X Y Z gpsTime roll pitch yaw

gpsTime is given in seconds after the beginning of GPS week + 300,000 and corresponds to the gpsTime in the point cloud output. The angles around the aircraft principal axes are provided in degrees, the position and attitude is related to the origin and axes of the platform in the global reference frame, and does not necessarily show the position and orientation of the scanner. This position/orientation may be changed in the survey or platform XML by supplying lever arm and misalignment as mounting parameters (see Platforms)

ASCII FWF format

Full waveform (FWF) output can be activated using the option --writeWaveform. The output will be one file per leg. Every line corresponds to one outgoing pulse. Only pulses that returned an echo are recorded. The link to the point output is established via the fullwaveIndex. The FWF output format is:

fullwaveIndex beamOrigin.x beamOrigin.y beamOrigin.z beamDir.x beamDir.y beamDir.z minTime maxTime gpsTime FWFIntensities

Here, the beamOrigin is in the global coordinate system, and represents (in contrast to the position given in the trajectory) the position of the laser scanner reference center (i.e. the beam origin).

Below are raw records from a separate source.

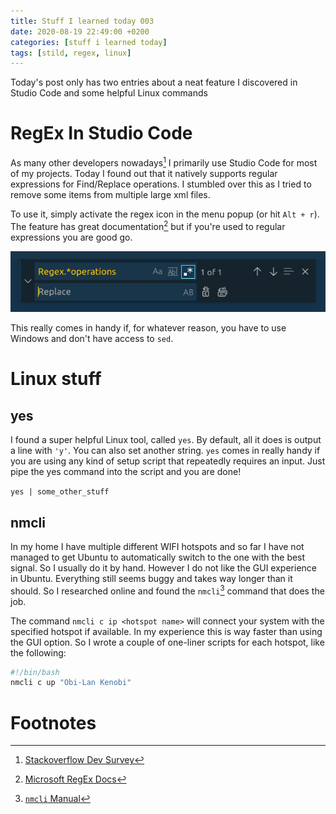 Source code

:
 ```yaml
---
title: Stuff I learned today 003
date: 2020-08-19 22:49:00 +0200
categories: [stuff i learned today]
tags: [stild, regex, linux]
---
```


Today's post only has two entries about a neat feature I discovered in Studio Code and some helpful Linux commands

# RegEx In Studio Code

As many other developers nowadays[^dev-survey] I primarily use Studio Code for most of my projects. Today I found out that it natively supports regular expressions for Find/Replace operations. I stumbled over this as I tried to remove some items from multiple large xml files.

To use it, simply activate the regex icon in the menu popup (or hit `Alt + r`). The feature has great documentation[^studio-doc] but if you're used to regular expressions you are good go.

![Studio Code Regex](/assets/img/stild/2020/08-19/code-regex.png)

This really comes in handy if, for whatever reason, you have to use Windows and don't have access to `sed`.

# Linux stuff

## yes

I found a super helpful Linux tool, called `yes`. By default, all it does is output a line with `'y'`. You can also set another string. `yes` comes in really handy if you are using any kind of setup script that repeatedly requires an input. Just pipe the yes command into the script and you are done!

`yes | some_other_stuff`

## nmcli

In my home I have multiple different WIFI hotspots and so far I have not managed to get Ubuntu to automatically switch to the one with the best signal. So I usually do it by hand. However I do not like the GUI experience in Ubuntu. Everything still seems buggy and takes way longer than it should. So I researched online and found the `nmcli`[^nmcli] command that does the job.

The command `nmcli c ip <hotspot name>` will connect your system with the specified hotspot if available. In my experience this is way faster than using the GUI option. So I wrote a couple of one-liner scripts for each hotspot, like the following:

```bash
#!/bin/bash
nmcli c up "Obi-Lan Kenobi"
```

# Footnotes

[^dev-survey]: [Stackoverflow Dev Survey](https://insights.stackoverflow.com/survey/2019#technology-_-most-popular-development-environments)
[^studio-doc]: [Microsoft RegEx Docs](https://docs.microsoft.com/en-us/visualstudio/ide/using-regular-expressions-in-visual-studio?view=vs-2019)
[^nmcli]: [`nmcli` Manual](https://developer.gnome.org/NetworkManager/stable/nmcli.html)
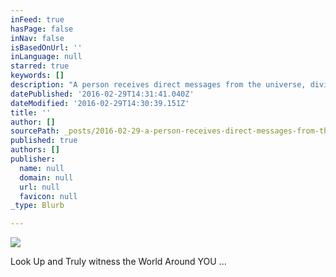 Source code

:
 ```yaml
---
inFeed: true
hasPage: false
inNav: false
isBasedOnUrl: ''
inLanguage: null
starred: true
keywords: []
description: "A person receives direct messages from the universe, divine signs is what is needed to avert a self-destructive nature.\t\t\t\t\t\t\t\t"
datePublished: '2016-02-29T14:31:41.040Z'
dateModified: '2016-02-29T14:30:39.151Z'
title: ''
author: []
sourcePath: _posts/2016-02-29-a-person-receives-direct-messages-from-the-universe-divine.md
published: true
authors: []
publisher:
  name: null
  domain: null
  url: null
  favicon: null
_type: Blurb

---
```

![](https://the-grid-user-content.s3-us-west-2.amazonaws.com/3bcd7b0d-5b67-4445-871e-e09350d0d2ad.jpg)

Look Up and Truly witness the World Around YOU ... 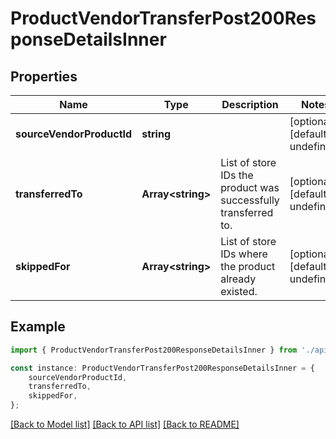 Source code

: # ProductVendorTransferPost200ResponseDetailsInner


## Properties

Name | Type | Description | Notes
------------ | ------------- | ------------- | -------------
**sourceVendorProductId** | **string** |  | [optional] [default to undefined]
**transferredTo** | **Array&lt;string&gt;** | List of store IDs the product was successfully transferred to. | [optional] [default to undefined]
**skippedFor** | **Array&lt;string&gt;** | List of store IDs where the product already existed. | [optional] [default to undefined]

## Example

```typescript
import { ProductVendorTransferPost200ResponseDetailsInner } from './api';

const instance: ProductVendorTransferPost200ResponseDetailsInner = {
    sourceVendorProductId,
    transferredTo,
    skippedFor,
};
```

[[Back to Model list]](../README.md#documentation-for-models) [[Back to API list]](../README.md#documentation-for-api-endpoints) [[Back to README]](../README.md)
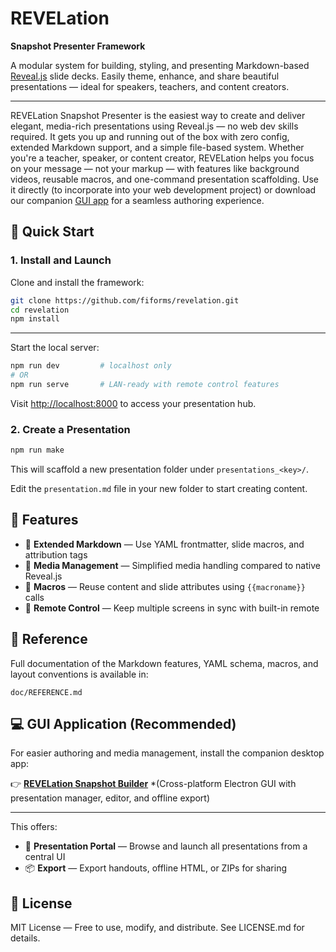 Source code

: # REVELation

**Snapshot Presenter Framework**

A modular system for building, styling, and presenting 
Markdown-based [Reveal.js](https://revealjs.com/) slide 
decks. Easily theme, enhance, and share beautiful 
presentations — ideal for speakers, teachers, and content 
creators.

---

REVELation Snapshot Presenter is the easiest way to create 
and deliver elegant, media-rich presentations using Reveal.js 
— no web dev skills required. It gets you up and running out 
of the box with zero config, extended Markdown support, and a 
simple file-based system. Whether you're a teacher, speaker, or 
content creator, REVELation helps you focus on your message — 
not your markup — with features like background videos, reusable 
macros, and one-command presentation scaffolding. Use it 
directly (to incorporate into your web development project)
or download our companion [GUI app](https://github.com/fiforms/revelation-electron-wrapper)
for a seamless authoring experience.

## 🔧 Quick Start

### 1. Install and Launch

Clone and install the framework:

```bash
git clone https://github.com/fiforms/revelation.git
cd revelation
npm install
```

---

Start the local server:

```bash
npm run dev         # localhost only
# OR
npm run serve       # LAN-ready with remote control features
```

Visit [http://localhost:8000](http://localhost:8000) to access your presentation hub.

### 2. Create a Presentation

```bash
npm run make
```

This will scaffold a new presentation folder under `presentations_<key>/`.

Edit the `presentation.md` file in your new folder to start creating content.

## 🎁 Features

* 🧩 **Extended Markdown** — Use YAML frontmatter, slide macros, and attribution tags
* 🎥 **Media Management** — Simplified media handling compared to native Reveal.js
* 🧰 **Macros** — Reuse content and slide attributes using `{{macroname}}` calls
* 📲 **Remote Control** — Keep multiple screens in sync with built-in remote

## 📘 Reference

Full documentation of the Markdown features, YAML schema, 
macros, and layout conventions is available in:

```
doc/REFERENCE.md
```

## 💻 GUI Application (Recommended)

For easier authoring and media management, install the companion desktop app:

👉 **[REVELation Snapshot Builder](https://github.com/fiforms/revelation-electron-wrapper)**
*(Cross-platform Electron GUI with presentation manager, editor, and offline export)

---



This offers:

* 📁 **Presentation Portal** — Browse and launch all presentations from a central UI
* 📦 **Export** — Export handouts, offline HTML, or ZIPs for sharing

## 📜 License

MIT License — Free to use, modify, and distribute. See LICENSE.md for details.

The beamDir is a unit vector showing the axis of the beam cone.

minTime and maxTime are times after beam transmission in nanoseconds for the first and last record in the FWFIntensities vector, respectively.

gpsTime is the same as for the point cloud and trajectory files, and is added for completeness.

The FWFIntensities is a vector of (sampled) amplitudes. For details on the simulation, see fullwave. Every value represents a bin of size binSize_ns (set in the survey XML <FWFSettings [...]/> tag) in nanoseconds. These bins are summed up amplitude values from the individual subrays.

For example, the waveform from the highlighted example above (fullwaveIndex=107) looks like this:

image

Compressing

The output files can be compressed using the parameter --zipOutput. This generates bin compressed ASCII files for both the point clouds and the waveform information. If used in combination with --lasOutput, the point clouds will be exported in LAZ format. Trajectory information is not compressed.

HELIOS++ outputs can be unzipped with the --unzip parameter:

helios --unzip [input_path] [output_path]

For example:

helios --unzip my_pointcloud.bin my_pointcloud.xyz

Unzipping also works for HELIOS++-created LAZ files.

Logging

By default, logging will be output to the console and only information and errors are displayed. However, there is also the option to output a log file:

  • --logFile: Logging will be output to a file "helios.log" in the current directory, not only to standard output.
  • --logFileOnly: Logging will be output ONLY to a file.

The content to be reported can be controlled by the following parameters when calling a survey:

  • --silent: Disable logging output.
  • -q or quiet: Only errors are reported.
  • -vt: Errors and time are reported.
  • -v: Errors, information and warnings are reported.
  • -v2: All messages are reported.

By default, only information and errors are reported.